In which, ^[u₁, v₁, 1]^T are coordinates of the pixels on the visible light, [x, y, 1]^T are coordinates of the point cloud of the three-dimensional surface model after posture mapping, and * is a parameter to be fitted and mainly represents translation and rotation of the coordinate system.

The two processes are linked to each other to obtain a following equation:

$\left[\begin{array}{c}{u}_1\\ v_1\\ 1\end{array}\right]=\left[\begin{array}{ccc}*& *& *\\ *& *& *\\ 0& 0& 1\end{array}\right]\left[\begin{array}{c}x\\ y\\ 1\end{array}\right]=\left[\begin{array}{ccc}*& *& *\\ *& *& *\\ 0& 0& 1\end{array}\right]·\left[\begin{array}{cccc}1& 0& 0& 0\\ 0& 1& 0& 0\\ 0& 0& 0& 1\end{array}\right]\left[\begin{array}{c}{x}_1\\ y_1\\ z_1\\ 1\end{array}\right],={T_1\left(c\right)}_{3\times 3}·{T_2\left(\theta \right)}_{3\times 4}=T.$

It is apparent that the mapping T represents two parts, one part of which is T₁(c)_3×related to the parameters of the visible light imaging device and the other part of which is ^T₂ (θ)_3×4 related to the surface posture.

The above description is the mechanism of mapping T. In practical applications, the mapping matrix T between the two-dimensional posture image and the three-dimensional model is often determined by a similar following equation:

$\left[\begin{array}{cccc}{u}_1& u_2& & u_n\\ v_1& v_2& \dots & v_n\\ 1& 1& & 1\end{array}\right]=T\left[\begin{array}{cccc}{x}_1& x_2& & x_n\\ y_1& y_2& & y_n\\ z_1& z_2& \dots & z_n\\ 1& 1& & 1\end{array}\right],$

In which, (u_i, v_i) and (x_i, y_i, z_i) represent the two-dimensional coordinate parameter and the three-dimensional coordinate parameter of the i-th feature point among n feature points of the two-dimensional image, respectively, and i=1,2, . . . n. In one embodiment, the mapping matrix T in the above equation may be solved by least squares or singular value decomposition.

Finally, in the step of S240, the one or more two-dimensional posture images are filled onto the three-dimensional model utilizing the mapping relationship established for each of the two dimensional posture images to form a reconstructed image of the three-dimensional surface.

In one embodiment, in such a step, the three-dimensional model may be divided into corresponding one or more partitions according to the selected two-dimensional posture images; and the one or more two-dimensional posture images are filled onto the corresponding one or more partitions to form the reconstructed three-dimensional surface image. Of course, the partition may be pre-divided and the two-dimensional posture image may be selected based on the divided partition, which does not affect the technical effect of the present disclosure.
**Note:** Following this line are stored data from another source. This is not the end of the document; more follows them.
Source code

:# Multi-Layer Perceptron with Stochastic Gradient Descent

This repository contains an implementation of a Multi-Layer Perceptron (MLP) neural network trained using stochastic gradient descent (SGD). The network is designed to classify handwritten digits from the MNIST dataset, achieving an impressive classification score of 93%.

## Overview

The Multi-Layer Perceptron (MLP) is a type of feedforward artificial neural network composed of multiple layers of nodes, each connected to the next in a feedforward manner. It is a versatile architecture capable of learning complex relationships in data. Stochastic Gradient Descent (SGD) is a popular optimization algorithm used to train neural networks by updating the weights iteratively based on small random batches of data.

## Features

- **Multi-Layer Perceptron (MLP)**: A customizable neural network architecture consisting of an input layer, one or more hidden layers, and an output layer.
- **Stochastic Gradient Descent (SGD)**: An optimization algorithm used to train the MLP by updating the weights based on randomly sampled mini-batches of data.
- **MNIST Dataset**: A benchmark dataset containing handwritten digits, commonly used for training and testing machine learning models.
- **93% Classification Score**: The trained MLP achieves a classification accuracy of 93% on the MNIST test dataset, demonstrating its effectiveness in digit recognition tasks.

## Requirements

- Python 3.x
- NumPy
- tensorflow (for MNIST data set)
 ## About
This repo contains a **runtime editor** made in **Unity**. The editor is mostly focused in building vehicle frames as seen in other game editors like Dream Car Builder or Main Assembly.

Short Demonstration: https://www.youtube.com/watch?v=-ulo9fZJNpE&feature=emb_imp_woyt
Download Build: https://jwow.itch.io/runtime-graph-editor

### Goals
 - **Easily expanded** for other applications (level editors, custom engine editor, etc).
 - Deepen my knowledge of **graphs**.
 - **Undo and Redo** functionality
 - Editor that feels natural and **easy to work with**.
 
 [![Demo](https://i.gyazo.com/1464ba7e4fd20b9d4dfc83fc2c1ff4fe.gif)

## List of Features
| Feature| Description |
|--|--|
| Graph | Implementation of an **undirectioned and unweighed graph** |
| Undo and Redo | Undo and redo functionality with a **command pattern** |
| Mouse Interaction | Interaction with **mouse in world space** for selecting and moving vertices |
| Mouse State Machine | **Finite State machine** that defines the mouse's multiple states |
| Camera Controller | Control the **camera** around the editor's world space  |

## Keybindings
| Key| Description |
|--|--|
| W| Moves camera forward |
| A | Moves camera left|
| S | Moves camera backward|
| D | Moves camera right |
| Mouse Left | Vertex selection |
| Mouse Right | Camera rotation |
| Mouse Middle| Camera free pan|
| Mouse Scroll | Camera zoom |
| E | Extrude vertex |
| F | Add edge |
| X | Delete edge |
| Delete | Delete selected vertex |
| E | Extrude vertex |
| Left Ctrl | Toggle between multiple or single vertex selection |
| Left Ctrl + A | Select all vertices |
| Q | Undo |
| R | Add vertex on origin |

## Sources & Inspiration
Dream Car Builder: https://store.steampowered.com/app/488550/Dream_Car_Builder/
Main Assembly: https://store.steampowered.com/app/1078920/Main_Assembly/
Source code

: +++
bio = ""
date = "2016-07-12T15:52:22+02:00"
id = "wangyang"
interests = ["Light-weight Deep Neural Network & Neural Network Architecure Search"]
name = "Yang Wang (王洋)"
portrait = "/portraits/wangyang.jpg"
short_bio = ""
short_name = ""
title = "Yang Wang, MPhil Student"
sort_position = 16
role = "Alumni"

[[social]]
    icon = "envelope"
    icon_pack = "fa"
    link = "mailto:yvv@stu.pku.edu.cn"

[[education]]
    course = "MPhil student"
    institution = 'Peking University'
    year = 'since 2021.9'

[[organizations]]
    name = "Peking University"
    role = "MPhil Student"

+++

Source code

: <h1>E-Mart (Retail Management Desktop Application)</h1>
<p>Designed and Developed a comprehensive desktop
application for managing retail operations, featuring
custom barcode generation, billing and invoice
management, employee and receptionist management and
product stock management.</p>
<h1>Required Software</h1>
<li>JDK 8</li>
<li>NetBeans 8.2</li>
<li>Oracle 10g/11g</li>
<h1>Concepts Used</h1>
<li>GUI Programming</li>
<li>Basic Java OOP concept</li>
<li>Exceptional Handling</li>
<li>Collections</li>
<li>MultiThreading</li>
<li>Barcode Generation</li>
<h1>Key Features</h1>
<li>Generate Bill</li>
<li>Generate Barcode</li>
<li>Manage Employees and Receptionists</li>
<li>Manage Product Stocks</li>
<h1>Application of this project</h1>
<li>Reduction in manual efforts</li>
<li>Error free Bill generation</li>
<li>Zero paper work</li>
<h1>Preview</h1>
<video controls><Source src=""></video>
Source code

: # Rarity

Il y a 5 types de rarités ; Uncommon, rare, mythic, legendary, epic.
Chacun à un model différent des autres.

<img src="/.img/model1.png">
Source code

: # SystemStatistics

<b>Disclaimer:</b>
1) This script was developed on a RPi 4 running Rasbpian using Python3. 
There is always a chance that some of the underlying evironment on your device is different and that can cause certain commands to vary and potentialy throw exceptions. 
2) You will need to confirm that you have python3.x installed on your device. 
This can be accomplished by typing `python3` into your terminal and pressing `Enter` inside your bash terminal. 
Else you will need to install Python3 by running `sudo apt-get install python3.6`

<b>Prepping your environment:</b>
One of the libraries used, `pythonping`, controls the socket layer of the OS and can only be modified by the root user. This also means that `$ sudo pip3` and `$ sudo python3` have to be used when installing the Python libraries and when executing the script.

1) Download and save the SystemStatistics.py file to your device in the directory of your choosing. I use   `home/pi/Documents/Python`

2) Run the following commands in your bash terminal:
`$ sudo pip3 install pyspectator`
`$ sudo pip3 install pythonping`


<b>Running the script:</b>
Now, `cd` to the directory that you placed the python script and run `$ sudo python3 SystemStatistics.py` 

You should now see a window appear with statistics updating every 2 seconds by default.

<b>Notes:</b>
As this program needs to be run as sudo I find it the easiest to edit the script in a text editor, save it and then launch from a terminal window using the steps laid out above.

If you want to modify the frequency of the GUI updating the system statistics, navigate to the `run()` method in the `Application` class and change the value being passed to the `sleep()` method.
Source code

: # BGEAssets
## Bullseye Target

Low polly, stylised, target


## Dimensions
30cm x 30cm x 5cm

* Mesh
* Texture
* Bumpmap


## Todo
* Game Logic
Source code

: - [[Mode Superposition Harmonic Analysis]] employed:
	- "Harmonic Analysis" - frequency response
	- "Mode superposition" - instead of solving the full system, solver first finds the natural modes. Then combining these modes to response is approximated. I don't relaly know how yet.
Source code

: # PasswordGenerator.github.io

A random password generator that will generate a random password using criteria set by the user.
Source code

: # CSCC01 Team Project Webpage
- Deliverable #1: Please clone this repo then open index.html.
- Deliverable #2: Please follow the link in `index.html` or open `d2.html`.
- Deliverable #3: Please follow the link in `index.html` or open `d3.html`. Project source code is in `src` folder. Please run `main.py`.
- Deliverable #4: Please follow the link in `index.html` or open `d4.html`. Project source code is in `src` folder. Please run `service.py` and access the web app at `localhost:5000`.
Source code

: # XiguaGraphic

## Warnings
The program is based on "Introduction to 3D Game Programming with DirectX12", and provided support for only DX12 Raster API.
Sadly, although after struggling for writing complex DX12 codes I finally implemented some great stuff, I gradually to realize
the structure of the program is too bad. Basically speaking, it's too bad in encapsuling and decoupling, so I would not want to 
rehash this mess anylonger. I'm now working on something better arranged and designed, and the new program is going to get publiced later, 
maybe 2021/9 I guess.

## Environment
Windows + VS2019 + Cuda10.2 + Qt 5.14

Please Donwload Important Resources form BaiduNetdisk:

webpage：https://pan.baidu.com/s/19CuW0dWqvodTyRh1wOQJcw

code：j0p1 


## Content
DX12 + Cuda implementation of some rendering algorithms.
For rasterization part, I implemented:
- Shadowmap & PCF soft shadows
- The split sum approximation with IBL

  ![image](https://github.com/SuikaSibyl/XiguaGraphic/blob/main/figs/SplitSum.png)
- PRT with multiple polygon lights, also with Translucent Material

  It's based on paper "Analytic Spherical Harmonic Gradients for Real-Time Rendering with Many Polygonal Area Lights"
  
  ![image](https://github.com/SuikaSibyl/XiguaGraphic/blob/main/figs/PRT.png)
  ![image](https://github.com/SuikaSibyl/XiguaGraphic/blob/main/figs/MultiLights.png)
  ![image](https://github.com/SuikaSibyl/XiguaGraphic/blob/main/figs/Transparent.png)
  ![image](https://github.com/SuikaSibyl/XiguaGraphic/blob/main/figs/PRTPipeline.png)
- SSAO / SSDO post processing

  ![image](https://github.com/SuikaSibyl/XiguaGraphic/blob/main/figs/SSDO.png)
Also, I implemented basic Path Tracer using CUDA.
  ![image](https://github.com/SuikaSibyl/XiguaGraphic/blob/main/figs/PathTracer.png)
In another embodiment, the partitions may not be divided. For the overlapped portions of the selected different two-dimensional posture images, the data may be fitted and the overlapped portions are filled with the fitted data.
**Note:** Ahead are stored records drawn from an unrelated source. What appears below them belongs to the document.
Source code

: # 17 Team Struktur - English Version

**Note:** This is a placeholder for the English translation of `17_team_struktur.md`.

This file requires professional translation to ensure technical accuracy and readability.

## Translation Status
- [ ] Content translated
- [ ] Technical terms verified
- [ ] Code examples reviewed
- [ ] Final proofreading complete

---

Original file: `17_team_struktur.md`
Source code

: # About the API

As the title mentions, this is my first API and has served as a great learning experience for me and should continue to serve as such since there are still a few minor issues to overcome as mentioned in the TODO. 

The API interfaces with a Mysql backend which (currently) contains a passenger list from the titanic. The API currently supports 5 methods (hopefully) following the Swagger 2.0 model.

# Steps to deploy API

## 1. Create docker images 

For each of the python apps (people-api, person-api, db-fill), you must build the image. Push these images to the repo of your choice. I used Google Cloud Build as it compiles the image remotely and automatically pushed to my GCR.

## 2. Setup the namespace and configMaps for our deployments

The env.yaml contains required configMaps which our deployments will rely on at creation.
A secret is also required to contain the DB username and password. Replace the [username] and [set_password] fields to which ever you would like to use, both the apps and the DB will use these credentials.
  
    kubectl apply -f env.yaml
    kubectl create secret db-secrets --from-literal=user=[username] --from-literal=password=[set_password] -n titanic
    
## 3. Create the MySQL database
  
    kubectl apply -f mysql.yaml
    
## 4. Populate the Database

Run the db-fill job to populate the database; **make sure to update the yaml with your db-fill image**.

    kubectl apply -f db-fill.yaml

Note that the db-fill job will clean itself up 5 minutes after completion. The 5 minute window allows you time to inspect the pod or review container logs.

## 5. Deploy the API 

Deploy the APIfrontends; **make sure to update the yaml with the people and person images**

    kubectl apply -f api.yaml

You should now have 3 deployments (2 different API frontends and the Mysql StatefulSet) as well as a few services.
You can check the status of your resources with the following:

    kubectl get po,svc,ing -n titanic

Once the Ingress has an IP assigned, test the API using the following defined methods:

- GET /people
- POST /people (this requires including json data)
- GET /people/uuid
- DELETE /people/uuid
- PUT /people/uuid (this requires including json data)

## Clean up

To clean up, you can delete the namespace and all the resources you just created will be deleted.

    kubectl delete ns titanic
Finally, FIG. 7 shows an exemplary result of reconstructing a three-dimensional surface by the method 200 of the present disclosure. As mentioned above, such a method utilizes combination of the visible image and the X-ray imaging data, which is superior to the effect achieved by the method shown in FIG. 1 in the visual effect, and the reconstruction of the jaw area is realized in the method. The method may directly generates a customized three-dimensional face model and improves the reliability without being limited by the general three-dimensional model (such as the general face model selected in the method of FIG. 1).
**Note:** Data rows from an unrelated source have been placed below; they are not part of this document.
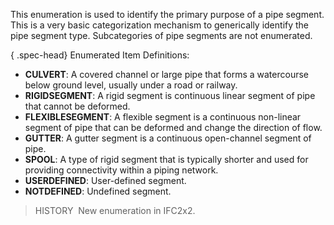 ﻿This enumeration is used to identify the primary purpose of a pipe segment. This is a very basic categorization mechanism to generically identify the pipe segment type. Subcategories of pipe segments are not enumerated.

{ .spec-head}
Enumerated Item Definitions:

* **CULVERT**: A covered channel or large pipe that forms a watercourse below ground level, usually under a road or railway.
* **RIGIDSEGMENT**: A rigid segment is continuous linear segment of pipe that cannot be deformed.
* **FLEXIBLESEGMENT**: A flexible segment is a continuous non-linear segment of pipe that can be deformed and change the direction of flow.
* **GUTTER**: A gutter segment is a continuous open-channel segment of pipe.
* **SPOOL**: A type of rigid segment that is typically shorter and used for providing connectivity within a piping network.
* **USERDEFINED**: User-defined segment.
* **NOTDEFINED**: Undefined segment.

> HISTORY&nbsp; New enumeration in IFC2x2. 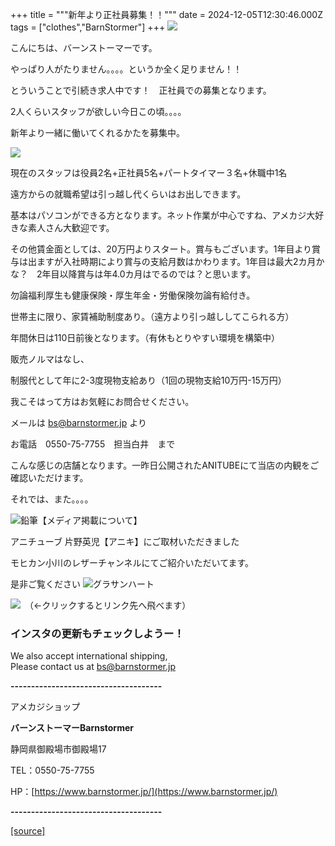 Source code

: +++
title = """新年より正社員募集！！"""
date = 2024-12-05T12:30:46.000Z
tags = ["clothes","BarnStormer"]
+++
[![](https://stat.ameba.jp/user_images/20231023/16/barnstormer-go/b2/03/p/o0420015015354743273.png)](https://ameblo.jp/barnstormer-go/entry-12825670498.html)

こんにちは、バーンストーマーです。

やっぱり人がたりません。。。。というか全く足りません！！

とういうことで引続き求人中です！　正社員での募集となります。

2人くらいスタッフが欲しい今日この頃。。。。

新年より一緒に働いてくれるかたを募集中。

[![](https://stat.ameba.jp/user_images/20230827/16/barnstormer-go/a0/9d/p/o0243020715330533131.png?caw=800)](https://ameblo.jp/barnstormer-go/image-12817961014-15330533131.html)

現在のスタッフは役員2名+正社員5名+パートタイマー３名+休職中1名

遠方からの就職希望は引っ越し代くらいはお出しできます。

基本はパソコンができる方となります。ネット作業が中心ですね、アメカジ大好きな素人さん大歓迎です。

その他賃金面としては、20万円よりスタート。賞与もございます。1年目より賞与は出ますが入社時期により賞与の支給月数はかわります。1年目は最大2カ月かな？　2年目以降賞与は年4.0カ月はでるのでは？と思います。

勿論福利厚生も健康保険・厚生年金・労働保険勿論有給付き。

世帯主に限り、家賃補助制度あり。（遠方より引っ越ししてこられる方）

年間休日は110日前後となります。（有休もとりやすい環境を構築中）

販売ノルマはなし、

制服代として年に2-3度現物支給あり（1回の現物支給10万円-15万円）

我こそはって方はお気軽にお問合せください。

メールは bs@barnstormer.jp より

お電話　0550-75-7755　担当白井　まで

こんな感じの店舗となります。一昨日公開されたANITUBEにて当店の内観をご確認いただけます。

それでは、また。。。。

![鉛筆](https://stat100.ameba.jp/blog/ucs/img/char/char3/519.png)【メディア掲載について】

アニチューブ 片野英児【アニキ】にご取材いただきました

モヒカン小川のレザーチャンネルにてご紹介いただいてます。

是非ご覧ください ![グラサンハート](https://stat100.ameba.jp/blog/ucs/img/char/char3/148.png)

[![](https://stat.ameba.jp/user_images/20230412/16/barnstormer-go/6a/23/p/o0108010815269242493.png)](https://www.instagram.com/barnstormer_daily/)　（←クリックするとリンク先へ飛べます）

### インスタの更新もチェックしようー！

We also accept international shipping,  
Please contact us at bs@barnstormer.jp

**\-------------------------------------**

アメカジショップ

**バーンストーマーBarnstormer**

静岡県御殿場市御殿場17

TEL：0550-75-7755

HP：[https://www.barnstormer.jp/](https://www.barnstormer.jp/)

**\-------------------------------------**

[[source]](https://ameblo.jp/barnstormer-go/entry-12875831371.html)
In the following, FIG. 9 shows a block diagram of an apparatus 900 for reconstructing an image of a three-dimensional surface according to the present disclosure.

According to another aspect of the present disclosure, the apparatus comprises a three-dimensional module constructing unit 910, a two-dimensional posture image constructing unit 920, a mapping establishing unit 930 and a reconstructing unit 940. The three-dimensional module constructing unit 910 is configured for constructing a three-dimensional model of the three-dimensional surface using X-ray imaging data obtained by imaging the three-dimensional surface with X-ray and extracting three-dimensional coordinate parameters of feature points. The two-dimensional posture image constructing unit 920 is configured for constructing one or more two-dimensional posture images of the three-dimensional surface using visible light imaging data obtained by imaging the three-dimensional surface with visible lights, and extracting two-dimensional coordinate parameters of feature points from each of the two-dimensional posture images. The mapping establishing unit 930 is configured for establishing a mapping relationship between the two-dimensional posture image and the three-dimensional model by matching the three-dimensional coordinate parameters and the two dimensional coordinate parameters of the feature points in each of the two-dimensional posture image. The reconstructing unit 940 is configured for filling the one or more two-dimensional posture images onto the three-dimensional model utilizing the mapping relationship established for each of the two dimensional posture images to form a reconstructed image of the three-dimensional surface. The X-ray imaging data and the visible light imaging data utilized by the apparatus 900 satisfy the following conditions, in which the X-ray imaging data and the visible light imaging data of the three-dimensional surface along the same orientation are simultaneously captured.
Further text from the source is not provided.